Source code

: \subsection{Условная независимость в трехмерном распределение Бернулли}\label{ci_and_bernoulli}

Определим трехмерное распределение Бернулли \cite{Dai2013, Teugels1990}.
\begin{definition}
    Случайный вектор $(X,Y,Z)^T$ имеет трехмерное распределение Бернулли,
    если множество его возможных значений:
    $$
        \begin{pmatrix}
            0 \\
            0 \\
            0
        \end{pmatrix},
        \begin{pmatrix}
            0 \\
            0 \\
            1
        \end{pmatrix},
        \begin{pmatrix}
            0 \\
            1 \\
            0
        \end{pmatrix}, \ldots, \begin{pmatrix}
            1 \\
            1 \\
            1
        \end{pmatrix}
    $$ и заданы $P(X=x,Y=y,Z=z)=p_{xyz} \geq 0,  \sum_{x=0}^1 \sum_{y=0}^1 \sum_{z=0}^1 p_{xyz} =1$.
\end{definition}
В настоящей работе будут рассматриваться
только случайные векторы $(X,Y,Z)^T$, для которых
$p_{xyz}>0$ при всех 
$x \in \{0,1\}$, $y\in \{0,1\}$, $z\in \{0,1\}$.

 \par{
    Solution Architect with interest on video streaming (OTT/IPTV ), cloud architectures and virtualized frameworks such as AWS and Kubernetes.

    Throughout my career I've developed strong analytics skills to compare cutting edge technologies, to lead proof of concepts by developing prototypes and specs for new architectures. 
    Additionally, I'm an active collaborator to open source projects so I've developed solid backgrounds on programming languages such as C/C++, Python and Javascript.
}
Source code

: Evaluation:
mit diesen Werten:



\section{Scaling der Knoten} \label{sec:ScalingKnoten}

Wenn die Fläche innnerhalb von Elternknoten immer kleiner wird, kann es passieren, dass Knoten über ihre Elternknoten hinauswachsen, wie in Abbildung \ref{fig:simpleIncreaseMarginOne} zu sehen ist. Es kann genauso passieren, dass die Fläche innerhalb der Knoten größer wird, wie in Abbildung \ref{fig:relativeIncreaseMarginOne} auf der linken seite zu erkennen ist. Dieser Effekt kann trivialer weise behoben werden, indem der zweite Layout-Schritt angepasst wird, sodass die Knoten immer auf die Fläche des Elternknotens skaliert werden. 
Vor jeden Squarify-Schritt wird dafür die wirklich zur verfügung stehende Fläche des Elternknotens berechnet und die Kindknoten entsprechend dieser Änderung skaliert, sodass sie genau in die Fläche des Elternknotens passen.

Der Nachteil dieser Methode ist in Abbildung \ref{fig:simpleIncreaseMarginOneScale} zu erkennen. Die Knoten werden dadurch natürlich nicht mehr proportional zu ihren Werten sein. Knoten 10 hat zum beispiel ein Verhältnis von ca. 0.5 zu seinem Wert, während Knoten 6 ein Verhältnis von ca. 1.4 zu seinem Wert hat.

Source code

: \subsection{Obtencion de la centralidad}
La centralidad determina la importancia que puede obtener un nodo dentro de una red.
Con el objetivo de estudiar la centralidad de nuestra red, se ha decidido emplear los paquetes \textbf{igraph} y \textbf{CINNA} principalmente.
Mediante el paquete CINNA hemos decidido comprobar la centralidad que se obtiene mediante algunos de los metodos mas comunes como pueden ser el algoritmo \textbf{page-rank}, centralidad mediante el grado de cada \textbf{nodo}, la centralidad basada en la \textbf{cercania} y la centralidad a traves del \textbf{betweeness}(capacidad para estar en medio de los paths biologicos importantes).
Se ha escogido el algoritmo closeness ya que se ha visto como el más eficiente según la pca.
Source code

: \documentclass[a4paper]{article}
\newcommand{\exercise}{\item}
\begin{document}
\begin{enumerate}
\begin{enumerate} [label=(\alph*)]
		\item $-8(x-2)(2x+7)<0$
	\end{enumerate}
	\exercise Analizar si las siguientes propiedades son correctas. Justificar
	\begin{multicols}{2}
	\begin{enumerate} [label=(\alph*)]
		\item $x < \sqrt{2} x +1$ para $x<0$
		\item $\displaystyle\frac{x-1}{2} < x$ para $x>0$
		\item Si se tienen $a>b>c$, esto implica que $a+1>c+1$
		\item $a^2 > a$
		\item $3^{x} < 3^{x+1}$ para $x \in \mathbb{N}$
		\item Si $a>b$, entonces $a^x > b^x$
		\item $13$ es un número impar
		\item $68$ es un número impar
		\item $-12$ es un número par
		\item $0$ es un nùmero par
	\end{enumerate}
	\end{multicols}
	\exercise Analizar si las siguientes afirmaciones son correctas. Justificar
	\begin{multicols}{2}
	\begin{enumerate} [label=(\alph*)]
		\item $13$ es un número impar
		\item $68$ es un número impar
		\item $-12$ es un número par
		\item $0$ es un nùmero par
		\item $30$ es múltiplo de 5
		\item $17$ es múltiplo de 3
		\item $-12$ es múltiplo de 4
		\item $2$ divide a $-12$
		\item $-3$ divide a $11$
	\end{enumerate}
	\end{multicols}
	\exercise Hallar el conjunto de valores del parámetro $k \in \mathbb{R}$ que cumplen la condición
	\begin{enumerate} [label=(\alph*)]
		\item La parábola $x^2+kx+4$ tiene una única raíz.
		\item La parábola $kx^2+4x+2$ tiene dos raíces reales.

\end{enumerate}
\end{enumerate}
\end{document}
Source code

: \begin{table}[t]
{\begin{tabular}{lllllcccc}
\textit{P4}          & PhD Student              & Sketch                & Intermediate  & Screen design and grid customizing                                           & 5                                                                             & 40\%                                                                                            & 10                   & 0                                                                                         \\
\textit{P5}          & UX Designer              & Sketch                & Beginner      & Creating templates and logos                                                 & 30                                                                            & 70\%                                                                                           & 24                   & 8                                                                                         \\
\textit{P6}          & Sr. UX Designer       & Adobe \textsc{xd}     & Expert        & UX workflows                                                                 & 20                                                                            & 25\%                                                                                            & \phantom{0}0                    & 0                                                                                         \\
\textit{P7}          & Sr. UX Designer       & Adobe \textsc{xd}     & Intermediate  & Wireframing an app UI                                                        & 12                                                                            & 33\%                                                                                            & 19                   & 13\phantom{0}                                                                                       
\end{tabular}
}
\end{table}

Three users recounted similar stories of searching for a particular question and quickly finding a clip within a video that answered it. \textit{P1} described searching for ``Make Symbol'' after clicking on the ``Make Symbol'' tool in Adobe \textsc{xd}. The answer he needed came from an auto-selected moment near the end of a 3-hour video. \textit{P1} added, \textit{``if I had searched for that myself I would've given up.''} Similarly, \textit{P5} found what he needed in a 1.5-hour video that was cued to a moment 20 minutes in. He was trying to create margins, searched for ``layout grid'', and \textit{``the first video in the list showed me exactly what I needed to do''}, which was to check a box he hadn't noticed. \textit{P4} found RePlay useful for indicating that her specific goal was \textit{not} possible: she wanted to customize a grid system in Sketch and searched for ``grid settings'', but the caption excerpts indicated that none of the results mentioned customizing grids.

────────────────────────────────────────

Task item: Your task is to transcribe the material exactly.

Response area:
Source code

: \subsection{Условная независимость в трехмерном распределение Бернулли}\label{ci_and_bernoulli}

Определим трехмерное распределение Бернулли \cite{Dai2013, Teugels1990}.
\begin{definition}
    Случайный вектор $(X,Y,Z)^T$ имеет трехмерное распределение Бернулли,
    если множество его возможных значений:
    $$
        \begin{pmatrix}
            0 \\
            0 \\
            0
        \end{pmatrix},
        \begin{pmatrix}
            0 \\
            0 \\
            1
        \end{pmatrix},
        \begin{pmatrix}
            0 \\
            1 \\
            0
        \end{pmatrix}, \ldots, \begin{pmatrix}
            1 \\
            1 \\
            1
        \end{pmatrix}
    $$ и заданы $P(X=x,Y=y,Z=z)=p_{xyz} \geq 0,  \sum_{x=0}^1 \sum_{y=0}^1 \sum_{z=0}^1 p_{xyz} =1$.
\end{definition}
В настоящей работе будут рассматриваться
только случайные векторы $(X,Y,Z)^T$, для которых
$p_{xyz}>0$ при всех 
$x \in \{0,1\}$, $y\in \{0,1\}$, $z\in \{0,1\}$.

 \par{
    Solution Architect with interest on video streaming (OTT/IPTV ), cloud architectures and virtualized frameworks such as AWS and Kubernetes.

    Throughout my career I've developed strong analytics skills to compare cutting edge technologies, to lead proof of concepts by developing prototypes and specs for new architectures. 
    Additionally, I'm an active collaborator to open source projects so I've developed solid backgrounds on programming languages such as C/C++, Python and Javascript.
}
Source code

: Evaluation:
mit diesen Werten:



\section{Scaling der Knoten} \label{sec:ScalingKnoten}

Wenn die Fläche innnerhalb von Elternknoten immer kleiner wird, kann es passieren, dass Knoten über ihre Elternknoten hinauswachsen, wie in Abbildung \ref{fig:simpleIncreaseMarginOne} zu sehen ist. Es kann genauso passieren, dass die Fläche innerhalb der Knoten größer wird, wie in Abbildung \ref{fig:relativeIncreaseMarginOne} auf der linken seite zu erkennen ist. Dieser Effekt kann trivialer weise behoben werden, indem der zweite Layout-Schritt angepasst wird, sodass die Knoten immer auf die Fläche des Elternknotens skaliert werden. 
Vor jeden Squarify-Schritt wird dafür die wirklich zur verfügung stehende Fläche des Elternknotens berechnet und die Kindknoten entsprechend dieser Änderung skaliert, sodass sie genau in die Fläche des Elternknotens passen.

Der Nachteil dieser Methode ist in Abbildung \ref{fig:simpleIncreaseMarginOneScale} zu erkennen. Die Knoten werden dadurch natürlich nicht mehr proportional zu ihren Werten sein. Knoten 10 hat zum beispiel ein Verhältnis von ca. 0.5 zu seinem Wert, während Knoten 6 ein Verhältnis von ca. 1.4 zu seinem Wert hat.

Source code

: \subsection{Obtencion de la centralidad}
La centralidad determina la importancia que puede obtener un nodo dentro de una red.
Con el objetivo de estudiar la centralidad de nuestra red, se ha decidido emplear los paquetes \textbf{igraph} y \textbf{CINNA} principalmente.
Mediante el paquete CINNA hemos decidido comprobar la centralidad que se obtiene mediante algunos de los metodos mas comunes como pueden ser el algoritmo \textbf{page-rank}, centralidad mediante el grado de cada \textbf{nodo}, la centralidad basada en la \textbf{cercania} y la centralidad a traves del \textbf{betweeness}(capacidad para estar en medio de los paths biologicos importantes).
Se ha escogido el algoritmo closeness ya que se ha visto como el más eficiente según la pca.
Source code

: \documentclass[a4paper]{article}
\newcommand{\exercise}{\item}
\begin{document}
\begin{enumerate}
\begin{enumerate} [label=(\alph*)]
		\item $-8(x-2)(2x+7)<0$
	\end{enumerate}
	\exercise Analizar si las siguientes propiedades son correctas. Justificar
	\begin{multicols}{2}
	\begin{enumerate} [label=(\alph*)]
		\item $x < \sqrt{2} x +1$ para $x<0$
		\item $\displaystyle\frac{x-1}{2} < x$ para $x>0$
		\item Si se tienen $a>b>c$, esto implica que $a+1>c+1$
		\item $a^2 > a$
		\item $3^{x} < 3^{x+1}$ para $x \in \mathbb{N}$
		\item Si $a>b$, entonces $a^x > b^x$
		\item $13$ es un número impar
		\item $68$ es un número impar
		\item $-12$ es un número par
		\item $0$ es un nùmero par
	\end{enumerate}
	\end{multicols}
	\exercise Analizar si las siguientes afirmaciones son correctas. Justificar
	\begin{multicols}{2}
	\begin{enumerate} [label=(\alph*)]
		\item $13$ es un número impar
		\item $68$ es un número impar
		\item $-12$ es un número par
		\item $0$ es un nùmero par
		\item $30$ es múltiplo de 5
		\item $17$ es múltiplo de 3
		\item $-12$ es múltiplo de 4
		\item $2$ divide a $-12$
		\item $-3$ divide a $11$
	\end{enumerate}
	\end{multicols}
	\exercise Hallar el conjunto de valores del parámetro $k \in \mathbb{R}$ que cumplen la condición
	\begin{enumerate} [label=(\alph*)]
		\item La parábola $x^2+kx+4$ tiene una única raíz.
		\item La parábola $kx^2+4x+2$ tiene dos raíces reales.

\end{enumerate}
\end{enumerate}
\end{document}
Source code

: \begin{table}[t]
{\begin{tabular}{lllllcccc}
\textit{P4}          & PhD Student              & Sketch                & Intermediate  & Screen design and grid customizing                                           & 5                                                                             & 40\%                                                                                            & 10                   & 0                                                                                         \\
\textit{P5}          & UX Designer              & Sketch                & Beginner      & Creating templates and logos                                                 & 30                                                                            & 70\%                                                                                           & 24                   & 8                                                                                         \\
\textit{P6}          & Sr. UX Designer       & Adobe \textsc{xd}     & Expert        & UX workflows                                                                 & 20                                                                            & 25\%                                                                                            & \phantom{0}0                    & 0                                                                                         \\
\textit{P7}          & Sr. UX Designer       & Adobe \textsc{xd}     & Intermediate  & Wireframing an app UI                                                        & 12                                                                            & 33\%                                                                                            & 19                   & 13\phantom{0}                                                                                       
\end{tabular}
}
\end{table}

Three users recounted similar stories of searching for a particular question and quickly finding a clip within a video that answered it. \textit{P1} described searching for ``Make Symbol'' after clicking on the ``Make Symbol'' tool in Adobe \textsc{xd}. The answer he needed came from an auto-selected moment near the end of a 3-hour video. \textit{P1} added, \textit{``if I had searched for that myself I would've given up.''} Similarly, \textit{P5} found what he needed in a 1.5-hour video that was cued to a moment 20 minutes in. He was trying to create margins, searched for ``layout grid'', and \textit{``the first video in the list showed me exactly what I needed to do''}, which was to check a box he hadn't noticed. \textit{P4} found RePlay useful for indicating that her specific goal was \textit{not} possible: she wanted to customize a grid system in Sketch and searched for ``grid settings'', but the caption excerpts indicated that none of the results mentioned customizing grids.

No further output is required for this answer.